Global Warming is a term rife throughout media – be it mainstream, counter-cultural or social. Coverage of issues surrounding climate change is as such that nigh on everyone has an opinion. Its ever-presence in the political world is seen, in one Guardian article, as a means of ‘fear mongering by governments’. Yet scientists have inarguably learned that there are several Greenhouse Gases responsible for warming on our planet.
Discussing the issue in detail would require conjecture of great depth. Regardless, attention seems to have turned to how best to respond. This article will focus instead on Climate Agreements and how they’re (mis)represented in many fields of media.

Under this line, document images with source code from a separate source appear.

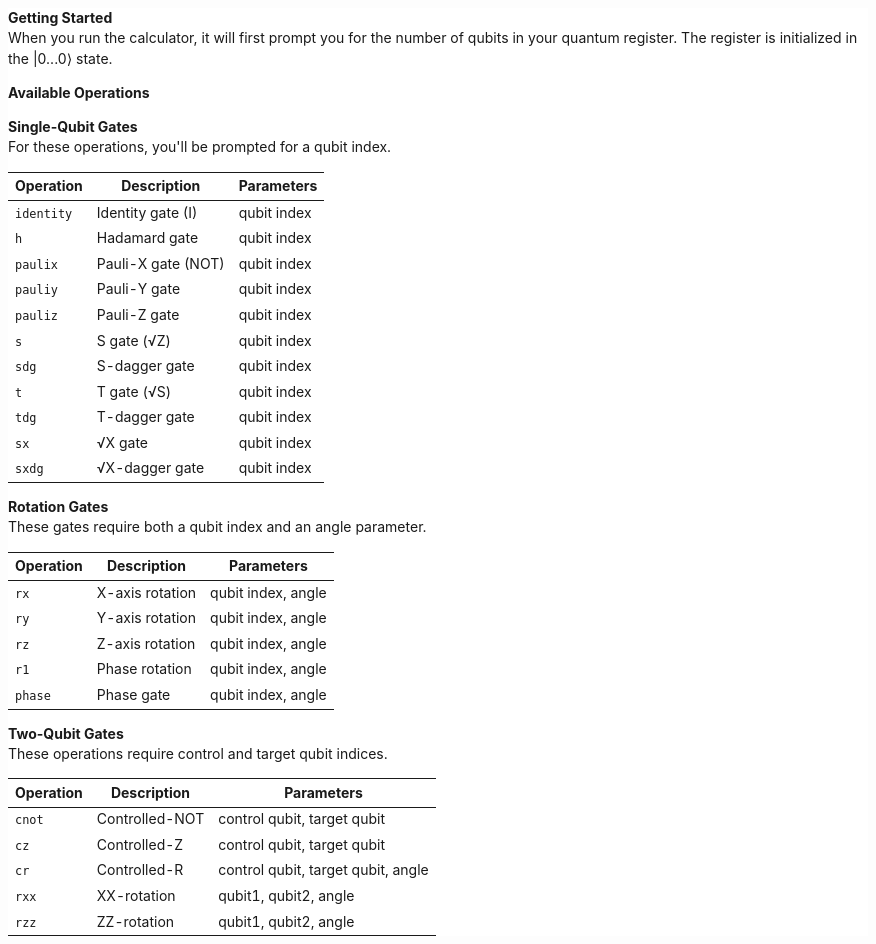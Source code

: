 **Getting Started**  
When you run the calculator, it will first prompt you for the number of qubits in your quantum register. The register is initialized in the |0...0⟩ state.

**Available Operations**

**Single-Qubit Gates**  
For these operations, you'll be prompted for a qubit index.

| Operation  | Description        | Parameters  |
| ---------- | ------------------ | ----------- |
| `identity` | Identity gate (I)  | qubit index |
| `h`        | Hadamard gate      | qubit index |
| `paulix`   | Pauli-X gate (NOT) | qubit index |
| `pauliy`   | Pauli-Y gate       | qubit index |
| `pauliz`   | Pauli-Z gate       | qubit index |
| `s`        | S gate (√Z)        | qubit index |
| `sdg`      | S-dagger gate      | qubit index |
| `t`        | T gate (√S)        | qubit index |
| `tdg`      | T-dagger gate      | qubit index |
| `sx`       | √X gate            | qubit index |
| `sxdg`     | √X-dagger gate     | qubit index |

**Rotation Gates**  
These gates require both a qubit index and an angle parameter.

| Operation | Description     | Parameters         |
| --------- | --------------- | ------------------ |
| `rx`      | X-axis rotation | qubit index, angle |
| `ry`      | Y-axis rotation | qubit index, angle |
| `rz`      | Z-axis rotation | qubit index, angle |
| `r1`      | Phase rotation  | qubit index, angle |
| `phase`   | Phase gate      | qubit index, angle |

**Two-Qubit Gates**  
These operations require control and target qubit indices.

| Operation | Description    | Parameters                         |
| --------- | -------------- | ---------------------------------- |
| `cnot`    | Controlled-NOT | control qubit, target qubit        |
| `cz`      | Controlled-Z   | control qubit, target qubit        |
| `cr`      | Controlled-R   | control qubit, target qubit, angle |
| `rxx`     | XX-rotation    | qubit1, qubit2, angle              |
| `rzz`     | ZZ-rotation    | qubit1, qubit2, angle              |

Political posturing in Paris
As it stands, extensive scientific observation and attention from political sects lead to a yearly convention that consider responses to the ongoing issue. The United Nations Framework Convention on Climate Change (UNFCCC) emerged in 1992, and each year the represented countries gather to evaluate and update development plans. The convention that took place in Paris in December 2015 was the 21st such meet and is referred to as COP21. It resulted in The Paris Agreement, the goals articulated in the Agreement are:
- Limiting the rise in global temperatures to less than 2 degrees Celsius, with further hope of this number being 1.5 degrees
- Achieving 0 net anthropogenic greenhouse gas emissions by second half of 21st century
- To increase the capability of countries to adapt to the effects of climate change
- For developed nations providing $100bn annually to developing nations to help them combat climate change
The third objective there seems like a wholehearted, unoriginal, over zealous and over-hopeful generalisation of the previous two, when achieving them seems to be in question. The global temperature rise in relation to pre-industrial levels reached the 1 degree mark in 2015. Internationally, we have passed the half way mark for a goal set out by numerous COP agreements. Considering the delay on implementation of these deals, limiting the rise may be insurmountable by the time COP21 comes into action.

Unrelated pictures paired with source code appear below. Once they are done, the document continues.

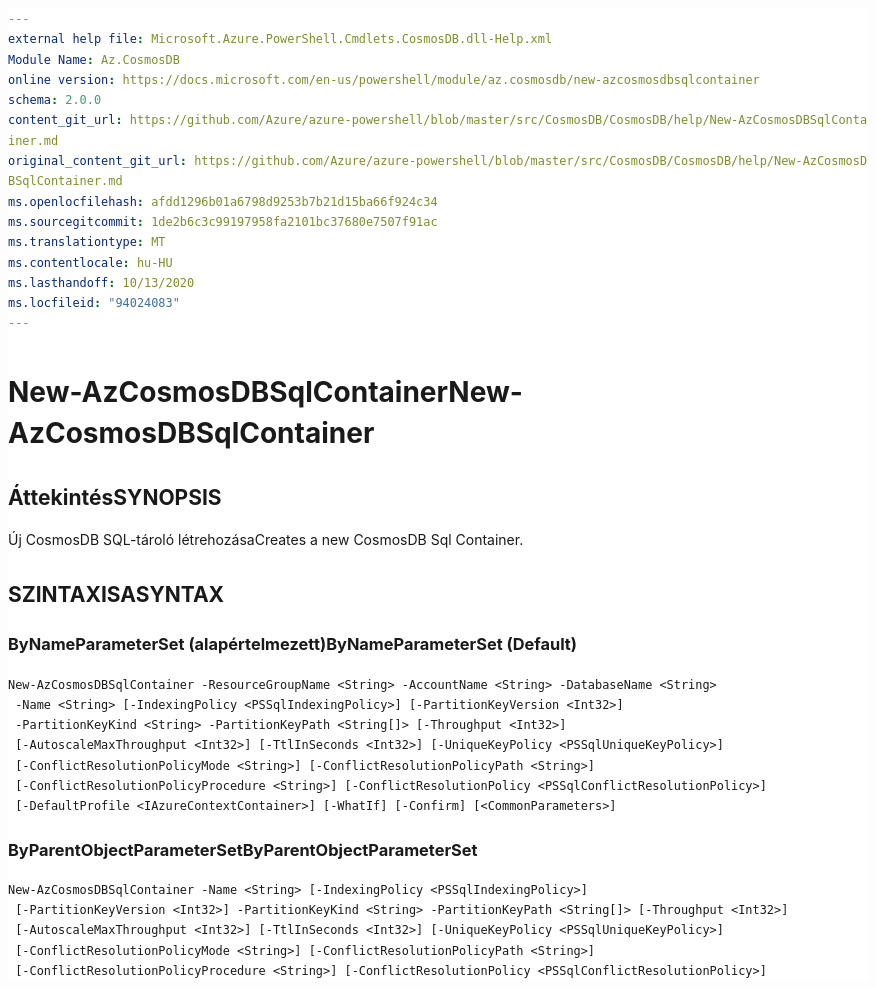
 ```yaml
---
external help file: Microsoft.Azure.PowerShell.Cmdlets.CosmosDB.dll-Help.xml
Module Name: Az.CosmosDB
online version: https://docs.microsoft.com/en-us/powershell/module/az.cosmosdb/new-azcosmosdbsqlcontainer
schema: 2.0.0
content_git_url: https://github.com/Azure/azure-powershell/blob/master/src/CosmosDB/CosmosDB/help/New-AzCosmosDBSqlContainer.md
original_content_git_url: https://github.com/Azure/azure-powershell/blob/master/src/CosmosDB/CosmosDB/help/New-AzCosmosDBSqlContainer.md
ms.openlocfilehash: afdd1296b01a6798d9253b7b21d15ba66f924c34
ms.sourcegitcommit: 1de2b6c3c99197958fa2101bc37680e7507f91ac
ms.translationtype: MT
ms.contentlocale: hu-HU
ms.lasthandoff: 10/13/2020
ms.locfileid: "94024083"
---
```

# <span data-ttu-id="fd329-101">New-AzCosmosDBSqlContainer</span><span class="sxs-lookup"><span data-stu-id="fd329-101">New-AzCosmosDBSqlContainer</span></span>

## <span data-ttu-id="fd329-102">Áttekintés</span><span class="sxs-lookup"><span data-stu-id="fd329-102">SYNOPSIS</span></span>
<span data-ttu-id="fd329-103">Új CosmosDB SQL-tároló létrehozása</span><span class="sxs-lookup"><span data-stu-id="fd329-103">Creates a new CosmosDB Sql Container.</span></span>

## <span data-ttu-id="fd329-104">SZINTAXISA</span><span class="sxs-lookup"><span data-stu-id="fd329-104">SYNTAX</span></span>

### <span data-ttu-id="fd329-105">ByNameParameterSet (alapértelmezett)</span><span class="sxs-lookup"><span data-stu-id="fd329-105">ByNameParameterSet (Default)</span></span>
```
New-AzCosmosDBSqlContainer -ResourceGroupName <String> -AccountName <String> -DatabaseName <String>
 -Name <String> [-IndexingPolicy <PSSqlIndexingPolicy>] [-PartitionKeyVersion <Int32>]
 -PartitionKeyKind <String> -PartitionKeyPath <String[]> [-Throughput <Int32>]
 [-AutoscaleMaxThroughput <Int32>] [-TtlInSeconds <Int32>] [-UniqueKeyPolicy <PSSqlUniqueKeyPolicy>]
 [-ConflictResolutionPolicyMode <String>] [-ConflictResolutionPolicyPath <String>]
 [-ConflictResolutionPolicyProcedure <String>] [-ConflictResolutionPolicy <PSSqlConflictResolutionPolicy>]
 [-DefaultProfile <IAzureContextContainer>] [-WhatIf] [-Confirm] [<CommonParameters>]
```

### <span data-ttu-id="fd329-106">ByParentObjectParameterSet</span><span class="sxs-lookup"><span data-stu-id="fd329-106">ByParentObjectParameterSet</span></span>
```
New-AzCosmosDBSqlContainer -Name <String> [-IndexingPolicy <PSSqlIndexingPolicy>]
 [-PartitionKeyVersion <Int32>] -PartitionKeyKind <String> -PartitionKeyPath <String[]> [-Throughput <Int32>]
 [-AutoscaleMaxThroughput <Int32>] [-TtlInSeconds <Int32>] [-UniqueKeyPolicy <PSSqlUniqueKeyPolicy>]
 [-ConflictResolutionPolicyMode <String>] [-ConflictResolutionPolicyPath <String>]
 [-ConflictResolutionPolicyProcedure <String>] [-ConflictResolutionPolicy <PSSqlConflictResolutionPolicy>]
```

The Paris Agreement received widespread and largely favourable media attention following its announcement. The fact is that these are not a legally binding set of goals that the ‘World’, or at least the collective 196 countries that participated, are obligated to achieve by a certain time.

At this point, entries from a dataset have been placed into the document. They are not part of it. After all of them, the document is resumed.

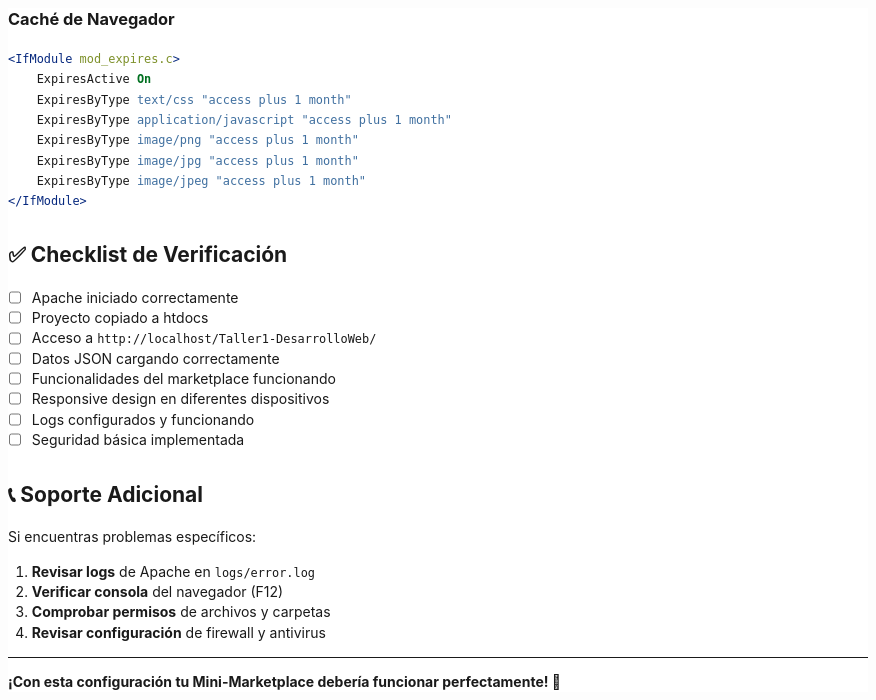 ### Caché de Navegador

```apache
<IfModule mod_expires.c>
    ExpiresActive On
    ExpiresByType text/css "access plus 1 month"
    ExpiresByType application/javascript "access plus 1 month"
    ExpiresByType image/png "access plus 1 month"
    ExpiresByType image/jpg "access plus 1 month"
    ExpiresByType image/jpeg "access plus 1 month"
</IfModule>
```

## ✅ Checklist de Verificación

- [ ] Apache iniciado correctamente
- [ ] Proyecto copiado a htdocs
- [ ] Acceso a `http://localhost/Taller1-DesarrolloWeb/`
- [ ] Datos JSON cargando correctamente
- [ ] Funcionalidades del marketplace funcionando
- [ ] Responsive design en diferentes dispositivos
- [ ] Logs configurados y funcionando
- [ ] Seguridad básica implementada

## 📞 Soporte Adicional

Si encuentras problemas específicos:

1. **Revisar logs** de Apache en `logs/error.log`
2. **Verificar consola** del navegador (F12)
3. **Comprobar permisos** de archivos y carpetas
4. **Revisar configuración** de firewall y antivirus

---

**¡Con esta configuración tu Mini-Marketplace debería funcionar perfectamente! 🎉**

The Paris Agreement, as it is now, is little but a hollow threat of action; it’s little more than loosely pursued numbers and tasks. Until 55 countries that constitute 55% of the world’s emissions agree to ratify the agreement, there exists no strict control over their pursuit. For this to occur, as can be seen in the image below, the U.S and China’s ratification will be required. Although President Obama and General Secretary Xi Jinping ‘agreed’ to limit greenhouse emissions in 2014, the stark industrial re-shaping that this would require in the short term is scarce imaginable.
Each country that contributed to the agreement (if not its ratification) submitted a Nationally Determined Contribution: a voluntary climate plan specifying their own goals and targets. Once again, these are not binding and are likely that way to have ensured the participation of major emitting countries. As of February 2016, only Fiji has formally ratified the Agreement.
A history of inaction
It’s worth exploring briefly the results of previous Climate Committee meetings, and how they have developed into the most current set.
The Kyoto Protocol, agreed at COP3 in 1997, has to this date amassed 192 signatures of ratification. Actual implementation of the agreed changes did not occur until 2005. That’s 8 years of lag-time between promise pledge and firm framework. This has continued. China ratified and agreed to the protocol’s cuts. The U.S. however, did not.
It seems to corroborate comments that judge Kyoto as a failure, down primarily to “countries not actually living up to their commitments or staying with the Agreement”.
Revisions of the protocol and general Climate responses, in terms of application and monitoring at least, have been in a state of perpetual delay. This includes The Doha Amendment, which was similarly troublesome. The ratification of the Paris Agreement will occur from 2015-2020, and only in 2021 will it come into action. At the Doha conference (2012), executive director of the UNFCCC, Christina Figueres, noted the “ever increasing gap between the actions of countries and what the science tells us”. Her words mark the insignificant changes that occur – post UNFCCC’s pledge – to reduce and stabilise anthropogenic changes to the atmosphere.
Greenhouse Gases, and limiting their effect, has been and continues to be a major aspect of geo-political relations ever since COP was established. Since then, despite each Conference being termed a ‘last hope’ of global response, the progress of the pursuit has shifted merely from unspecified desires to specified desires – without at any point implementing a plausible framework for completion. What we were subjected to in mainstream media was the crest of a powerful wave, a promise of imminently implemented change. The wave itself seems to be less assured.
As of now, we can only hope that the UN are right – they claim over 130 countries (including the U.S and China) are poised to sign in late April, thus ratifying and legally binding their involvement in the agreement. If this rings true then the perpetual delay regime of prior agreements may be overturned.
This post is written in collaboration with The Richardson Institute.